A produção de linguagens visuais surreais e oníricas parece um terreno

prolífero para as noções de imaginário. Os ambientes visuais vislumbrados

para uma produção audiovisual de fantasia estão relacionados a uma atenção

especial a partir da direção de arte e fotografia, aliadas à veiculação de

cartazes que transmitam a mesma linguagem e simbologia. Estas correntezas

visuais devem ser capazes de formar uma atmosfera correlativa entre o filme e

o cartaz. Este último, pela possibilidade de ser o primeiro contato visual do

espectador com um pedaço da obra, tem uma função de introduzir o

observador à ambiência do filme, podendo haver encontro e confluência desta

com as águas da “bacia semântica” de onde bebe o sujeito, gerando interesse

no audiovisual e uma nova direção para o curso destas águas.

A noção de bacia semântica é apresentada por Gilbert Durand (2001, p.
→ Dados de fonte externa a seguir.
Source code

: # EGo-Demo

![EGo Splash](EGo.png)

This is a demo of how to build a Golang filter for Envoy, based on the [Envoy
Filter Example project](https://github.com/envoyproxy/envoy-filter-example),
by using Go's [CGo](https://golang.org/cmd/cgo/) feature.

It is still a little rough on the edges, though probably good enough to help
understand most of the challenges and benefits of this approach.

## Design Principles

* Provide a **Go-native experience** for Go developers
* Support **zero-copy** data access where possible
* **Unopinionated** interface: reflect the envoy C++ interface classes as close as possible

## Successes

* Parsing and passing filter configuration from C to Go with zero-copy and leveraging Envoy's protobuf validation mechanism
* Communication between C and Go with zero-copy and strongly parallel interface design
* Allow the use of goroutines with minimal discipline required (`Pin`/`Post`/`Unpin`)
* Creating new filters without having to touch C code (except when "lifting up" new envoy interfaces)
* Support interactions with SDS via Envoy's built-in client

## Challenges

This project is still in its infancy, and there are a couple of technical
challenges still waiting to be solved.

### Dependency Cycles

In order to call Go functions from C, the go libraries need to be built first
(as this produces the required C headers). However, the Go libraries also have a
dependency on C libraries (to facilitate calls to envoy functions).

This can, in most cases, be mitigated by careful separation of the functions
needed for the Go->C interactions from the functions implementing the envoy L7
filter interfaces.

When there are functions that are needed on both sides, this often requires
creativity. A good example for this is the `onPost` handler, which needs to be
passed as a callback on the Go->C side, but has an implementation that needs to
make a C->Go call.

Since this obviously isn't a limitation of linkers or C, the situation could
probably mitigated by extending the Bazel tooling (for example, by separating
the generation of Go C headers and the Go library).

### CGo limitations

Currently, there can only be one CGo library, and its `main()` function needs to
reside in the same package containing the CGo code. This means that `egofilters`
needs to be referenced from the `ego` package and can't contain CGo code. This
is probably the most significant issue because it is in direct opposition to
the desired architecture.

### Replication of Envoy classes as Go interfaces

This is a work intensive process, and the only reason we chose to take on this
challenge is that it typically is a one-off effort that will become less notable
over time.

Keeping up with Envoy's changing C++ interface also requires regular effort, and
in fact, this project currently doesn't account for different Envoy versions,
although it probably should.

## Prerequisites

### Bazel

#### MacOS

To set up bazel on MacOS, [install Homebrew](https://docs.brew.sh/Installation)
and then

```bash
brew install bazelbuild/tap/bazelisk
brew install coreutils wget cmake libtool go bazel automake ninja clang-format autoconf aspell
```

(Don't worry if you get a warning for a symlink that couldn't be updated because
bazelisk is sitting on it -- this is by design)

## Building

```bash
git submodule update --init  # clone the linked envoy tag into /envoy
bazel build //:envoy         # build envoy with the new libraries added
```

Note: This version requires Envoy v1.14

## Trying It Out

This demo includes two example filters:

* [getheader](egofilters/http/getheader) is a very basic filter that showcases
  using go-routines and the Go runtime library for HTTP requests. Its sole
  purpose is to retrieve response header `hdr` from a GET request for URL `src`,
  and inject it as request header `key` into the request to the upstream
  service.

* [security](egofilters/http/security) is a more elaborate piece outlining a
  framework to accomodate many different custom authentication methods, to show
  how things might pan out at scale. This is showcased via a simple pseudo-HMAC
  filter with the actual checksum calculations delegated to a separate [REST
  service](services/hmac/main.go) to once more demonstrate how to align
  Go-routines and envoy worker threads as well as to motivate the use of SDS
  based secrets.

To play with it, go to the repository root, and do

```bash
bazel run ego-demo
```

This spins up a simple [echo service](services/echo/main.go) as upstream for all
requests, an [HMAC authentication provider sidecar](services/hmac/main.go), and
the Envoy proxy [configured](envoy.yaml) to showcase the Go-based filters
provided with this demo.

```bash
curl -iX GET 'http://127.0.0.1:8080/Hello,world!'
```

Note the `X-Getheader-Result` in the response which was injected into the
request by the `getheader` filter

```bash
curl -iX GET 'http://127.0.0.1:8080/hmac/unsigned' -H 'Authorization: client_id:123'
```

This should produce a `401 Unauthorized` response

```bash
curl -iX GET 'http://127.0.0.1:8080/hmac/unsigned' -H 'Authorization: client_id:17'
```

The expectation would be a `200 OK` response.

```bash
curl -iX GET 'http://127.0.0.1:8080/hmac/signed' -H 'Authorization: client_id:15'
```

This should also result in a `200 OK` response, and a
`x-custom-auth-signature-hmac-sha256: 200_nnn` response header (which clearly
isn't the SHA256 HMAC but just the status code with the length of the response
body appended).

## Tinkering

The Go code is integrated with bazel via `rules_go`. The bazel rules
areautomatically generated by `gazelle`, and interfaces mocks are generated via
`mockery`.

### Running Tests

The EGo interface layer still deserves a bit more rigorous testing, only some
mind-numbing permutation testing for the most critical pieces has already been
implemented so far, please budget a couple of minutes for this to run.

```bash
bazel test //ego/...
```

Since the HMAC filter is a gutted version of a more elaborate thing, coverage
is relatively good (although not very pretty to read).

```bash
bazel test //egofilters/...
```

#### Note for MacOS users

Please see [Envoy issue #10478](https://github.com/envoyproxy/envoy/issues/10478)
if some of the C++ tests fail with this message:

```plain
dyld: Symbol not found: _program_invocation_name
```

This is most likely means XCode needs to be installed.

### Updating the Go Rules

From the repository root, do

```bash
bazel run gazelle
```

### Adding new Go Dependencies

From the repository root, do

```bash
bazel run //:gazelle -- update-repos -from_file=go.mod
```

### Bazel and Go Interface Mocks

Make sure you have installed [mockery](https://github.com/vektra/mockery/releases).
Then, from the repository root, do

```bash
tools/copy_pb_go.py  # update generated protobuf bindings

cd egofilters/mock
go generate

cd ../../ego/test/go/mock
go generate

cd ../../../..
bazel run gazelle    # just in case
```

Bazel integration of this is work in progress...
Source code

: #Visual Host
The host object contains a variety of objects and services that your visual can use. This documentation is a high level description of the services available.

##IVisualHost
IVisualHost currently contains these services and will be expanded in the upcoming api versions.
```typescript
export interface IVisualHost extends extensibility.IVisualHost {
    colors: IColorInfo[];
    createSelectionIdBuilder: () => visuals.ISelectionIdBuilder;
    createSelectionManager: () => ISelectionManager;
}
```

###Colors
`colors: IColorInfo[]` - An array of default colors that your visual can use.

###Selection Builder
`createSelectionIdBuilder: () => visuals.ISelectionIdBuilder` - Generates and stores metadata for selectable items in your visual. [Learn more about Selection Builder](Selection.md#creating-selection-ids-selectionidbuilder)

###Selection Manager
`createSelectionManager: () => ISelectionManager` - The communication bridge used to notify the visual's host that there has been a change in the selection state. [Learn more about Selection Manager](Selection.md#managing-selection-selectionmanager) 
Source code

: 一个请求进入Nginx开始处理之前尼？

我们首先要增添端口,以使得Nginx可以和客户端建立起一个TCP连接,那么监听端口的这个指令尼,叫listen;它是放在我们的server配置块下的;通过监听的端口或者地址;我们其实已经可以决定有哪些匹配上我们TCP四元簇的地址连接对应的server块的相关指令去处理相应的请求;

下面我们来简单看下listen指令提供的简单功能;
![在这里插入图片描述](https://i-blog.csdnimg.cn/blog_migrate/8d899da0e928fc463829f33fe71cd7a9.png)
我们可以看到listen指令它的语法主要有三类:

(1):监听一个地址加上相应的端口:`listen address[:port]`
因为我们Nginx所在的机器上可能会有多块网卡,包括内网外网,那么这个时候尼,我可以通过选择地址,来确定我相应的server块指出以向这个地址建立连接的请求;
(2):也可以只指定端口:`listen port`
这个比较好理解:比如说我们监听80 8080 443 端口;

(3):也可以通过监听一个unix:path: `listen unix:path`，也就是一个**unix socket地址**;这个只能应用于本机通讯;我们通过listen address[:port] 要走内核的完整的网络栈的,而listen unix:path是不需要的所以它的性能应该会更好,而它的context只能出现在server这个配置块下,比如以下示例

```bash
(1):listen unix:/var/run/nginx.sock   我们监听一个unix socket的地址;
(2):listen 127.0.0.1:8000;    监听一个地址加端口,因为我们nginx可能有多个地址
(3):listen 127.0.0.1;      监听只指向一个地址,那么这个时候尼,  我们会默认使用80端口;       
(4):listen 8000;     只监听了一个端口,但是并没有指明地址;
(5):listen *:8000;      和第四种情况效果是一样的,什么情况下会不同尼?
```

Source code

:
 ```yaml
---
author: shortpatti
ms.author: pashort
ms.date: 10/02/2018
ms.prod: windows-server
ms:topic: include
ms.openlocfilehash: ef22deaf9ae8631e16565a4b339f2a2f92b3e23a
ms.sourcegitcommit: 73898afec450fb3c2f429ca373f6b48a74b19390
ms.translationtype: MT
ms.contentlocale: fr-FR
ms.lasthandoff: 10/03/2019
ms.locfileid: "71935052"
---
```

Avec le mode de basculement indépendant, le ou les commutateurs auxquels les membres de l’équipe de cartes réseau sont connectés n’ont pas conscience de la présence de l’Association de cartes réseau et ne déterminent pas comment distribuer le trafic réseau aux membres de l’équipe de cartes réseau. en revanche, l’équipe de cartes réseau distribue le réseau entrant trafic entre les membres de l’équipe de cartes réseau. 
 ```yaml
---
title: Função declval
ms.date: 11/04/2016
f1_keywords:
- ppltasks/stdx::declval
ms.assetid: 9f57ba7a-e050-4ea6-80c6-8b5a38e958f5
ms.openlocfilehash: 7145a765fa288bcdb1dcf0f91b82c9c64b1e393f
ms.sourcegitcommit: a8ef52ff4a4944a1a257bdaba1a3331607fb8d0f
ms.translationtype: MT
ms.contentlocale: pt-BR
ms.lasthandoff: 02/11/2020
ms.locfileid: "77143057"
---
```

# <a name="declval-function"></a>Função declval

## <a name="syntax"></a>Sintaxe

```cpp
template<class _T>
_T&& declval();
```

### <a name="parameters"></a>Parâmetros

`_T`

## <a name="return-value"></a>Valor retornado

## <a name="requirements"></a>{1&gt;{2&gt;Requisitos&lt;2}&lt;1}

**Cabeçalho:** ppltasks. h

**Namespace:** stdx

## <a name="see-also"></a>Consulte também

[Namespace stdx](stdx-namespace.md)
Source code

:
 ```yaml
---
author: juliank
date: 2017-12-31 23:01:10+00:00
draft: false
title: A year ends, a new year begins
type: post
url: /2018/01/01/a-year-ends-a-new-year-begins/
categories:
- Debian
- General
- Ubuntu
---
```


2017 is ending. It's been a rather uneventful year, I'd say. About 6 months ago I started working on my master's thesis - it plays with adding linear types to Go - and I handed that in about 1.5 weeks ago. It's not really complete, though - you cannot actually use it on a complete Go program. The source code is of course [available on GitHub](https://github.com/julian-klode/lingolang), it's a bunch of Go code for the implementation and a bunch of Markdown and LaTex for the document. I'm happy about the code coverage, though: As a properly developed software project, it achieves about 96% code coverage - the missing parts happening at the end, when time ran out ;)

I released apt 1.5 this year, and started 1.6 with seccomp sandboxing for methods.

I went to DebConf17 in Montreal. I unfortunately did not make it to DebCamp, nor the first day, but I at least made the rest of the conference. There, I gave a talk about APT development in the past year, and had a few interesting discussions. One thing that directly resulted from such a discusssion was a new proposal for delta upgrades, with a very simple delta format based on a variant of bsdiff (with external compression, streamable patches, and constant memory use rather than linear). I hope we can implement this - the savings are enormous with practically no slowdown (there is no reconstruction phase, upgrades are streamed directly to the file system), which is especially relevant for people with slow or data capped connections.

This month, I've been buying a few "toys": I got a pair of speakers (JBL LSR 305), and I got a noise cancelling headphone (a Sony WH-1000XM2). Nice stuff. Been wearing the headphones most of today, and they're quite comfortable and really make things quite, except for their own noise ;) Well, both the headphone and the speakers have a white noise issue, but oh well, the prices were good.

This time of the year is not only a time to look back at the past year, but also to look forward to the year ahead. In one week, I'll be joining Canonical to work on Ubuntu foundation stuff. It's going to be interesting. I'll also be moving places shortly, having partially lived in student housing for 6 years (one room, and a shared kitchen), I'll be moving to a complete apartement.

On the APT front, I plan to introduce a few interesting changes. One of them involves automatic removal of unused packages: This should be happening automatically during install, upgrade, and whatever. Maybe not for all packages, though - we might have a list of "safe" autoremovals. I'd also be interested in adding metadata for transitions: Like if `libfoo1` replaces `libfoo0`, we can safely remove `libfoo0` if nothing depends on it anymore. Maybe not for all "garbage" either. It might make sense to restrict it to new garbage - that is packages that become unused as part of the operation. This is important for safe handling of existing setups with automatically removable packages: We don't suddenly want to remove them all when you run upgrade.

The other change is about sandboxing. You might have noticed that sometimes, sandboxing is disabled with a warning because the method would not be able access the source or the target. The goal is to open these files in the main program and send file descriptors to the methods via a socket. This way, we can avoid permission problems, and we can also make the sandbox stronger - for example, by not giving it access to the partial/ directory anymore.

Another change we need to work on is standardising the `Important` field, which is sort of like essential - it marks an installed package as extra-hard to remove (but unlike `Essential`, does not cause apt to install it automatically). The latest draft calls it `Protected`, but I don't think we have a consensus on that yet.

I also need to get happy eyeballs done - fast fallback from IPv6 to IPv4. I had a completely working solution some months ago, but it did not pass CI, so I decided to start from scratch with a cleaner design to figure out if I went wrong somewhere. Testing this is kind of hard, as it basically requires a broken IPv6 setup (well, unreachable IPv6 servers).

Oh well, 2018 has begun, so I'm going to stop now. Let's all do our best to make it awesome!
116) e relata a mutação como um processo dinâmico da vida. Numa metáfora

recorrendo às bacias fluviais, Durand sugere que correntes desordenadas,

marginalizadas, atingem os movimentos institucionalizados, possibilitando que

haja o escoamento dessas águas. Estas simples correntes irão formar diversos

divisores de águas, com dimensões mais significativas, iniciando a formação de

um rio. Como qualquer outro rio, este também tomará um curso, e seguirá seu

caminho até encontrar contracorrentes e outros movimentos que podem

transformar sua dinâmica, apresentar outros caminhos e até alterar o seu

curso. Metaforicamente, vislumbra-se enxergar neste percurso a caracterização

de um sistema simbólico aberto. A noção das bacias semânticas possibilita

uma abordagem amplamente dinâmica, mutável em termos de harmonia, e

com riqueza em contradições.

Page 20: Fazer Cartaz de Cinema

19

Figura 3: Representação de uma bacia semântica

Aliado a esta questão das bacias semânticas, podemos postar o

imaginário como um reservatório/motor. Um motor de mecanismo

individual/grupal que parte da emanação de mensagens de um reservatório

cultural/emocional/empírico do emissor até um sujeito imerso em outro

reservatório, que vai recebendo e transformando estas mensagens, de forma

desordenada e não-controlada. Neste processo fluido e descompassado,

segundo Silva (2003, pág.12), o imaginário emana do real, estrutura-se como

ideal e retorna ao real como elemento propulsor. Ele comenta: O imaginário é a marca digital simbólica do indivíduo ou do grupo na matéria do vivido. Como reservatório, o imaginário é essa impressão digital do ser no mundo. Como motor, é o acelerador que imprime velocidade à possibilidade de ação. O homem age (concretiza) porque está mergulhado em correntes imaginárias que o empurram contra ou a favor dos ventos. (SILVA, 2003, p.12)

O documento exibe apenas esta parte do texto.